Your goal =
The lines you return should be those containing the string "constante", taken from the data below.

(Beginning of Extracted entries)

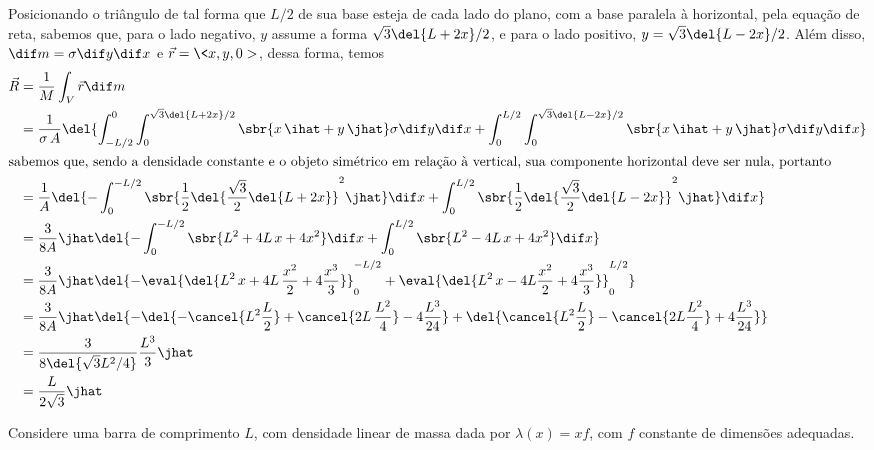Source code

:\documentclass[]{IMTexam}
\begin{document}
\begin{questions}
\begin{solution}
		Posicionando o triângulo de tal forma que $ L/2 $ de sua base esteja de cada lado do plano, com a base paralela à horizontal, pela equação de reta, sabemos que, para o lado negativo, $ y $ assume a forma $ \sqrt{3}\del{L+2x}/2 $, e para o lado positivo, $ y=\sqrt{3}\del{L-2x}/2 $. Além disso, $ \dif m=\sigma \dif y\dif x $ e $ \vec{r}=\<x,y,0> $, dessa forma, temos
		\begin{align*}
			\vec{R} & =\dfrac{1}{M}\int_{V}\vec{r}\dif m                                                                                                                                                                        \\
			        & =\dfrac{1}{\sigma\,A}\del{\int_{-L/2}^{0}\int_{0}^{\sqrt{3}\del{L+2x}/2}\sbr{x\,\ihat+y\,\jhat}\sigma\dif y\dif x+\int_{0}^{L/2}\int_{0}^{\sqrt{3}\del{L-2x}/2}\sbr{x\,\ihat+y\,\jhat}\sigma\dif y\dif x} \\
			\intertext{sabemos que, sendo a densidade constante e o objeto simétrico em relação à vertical, sua componente horizontal deve ser nula, portanto}
			        & =\dfrac{1}{A}\del{-\int_{0}^{-L/2}\sbr{\dfrac{1}{2}\del{\dfrac{\sqrt{3}}{2}\del{L+2x}}^{2}\jhat}\dif x+\int_{0}^{L/2}\sbr{\dfrac{1}{2}\del{\dfrac{\sqrt{3}}{2}\del{L-2x}}^{2}\jhat}\dif x}                \\
			        & =\dfrac{3}{8A}\jhat\del{-\int_{0}^{-L/2}\sbr{L^{2}+4L\,x+4x^{2}}\dif x+\int_{0}^{L/2}\sbr{L^{2}-4L\,x+4x^{2}}\dif x}                                                                                      \\
			        & =\dfrac{3}{8A}\jhat\del{-\eval{\del{L^{2}\,x+4L\,\dfrac{x^{2}}{2}+4\dfrac{x^{3}}{3}}}_{0}^{-L/2}+\eval{\del{L^{2}\,x-4L\dfrac{x^{2}}{2}+4\dfrac{x^{3}}{3}}}_{0}^{L/2}}                                    \\
			        & =\dfrac{3}{8A}\jhat\del{-\del{-\cancel{L^{2}\dfrac{L}{2}}+\cancel{2L\,\dfrac{L^{2}}{4}}-4\dfrac{L^{3}}{24}}+\del{\cancel{L^{2}\dfrac{L}{2}}-\cancel{2L\dfrac{L^{2}}{4}}+4\dfrac{L^{3}}{24}}}              \\
			        & =\dfrac{3}{8\del{\sqrt{3}L^{2}/4}}\dfrac{L^{3}}{3}\jhat                                                                                                                                                   \\
			        & =\dfrac{L}{2\sqrt{3}}\jhat
		\end{align*}
	\end{solution}

	\question Considere uma barra de comprimento $ L $, com densidade linear de massa dada por $ \lambda (x) = xf $, com $ f $ constante de dimensões adequadas.


\end{questions}
\end{document}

(End of Extracted entries)

Exercise result =
			\intertext{sabemos que, sendo a densidade constante e o objeto simétrico em relação à vertical, sua componente horizontal deve ser nula, portanto}
	\question Considere uma barra de comprimento $ L $, com densidade linear de massa dada por $ \lambda (x) = xf $, com $ f $ constante de dimensões adequadas.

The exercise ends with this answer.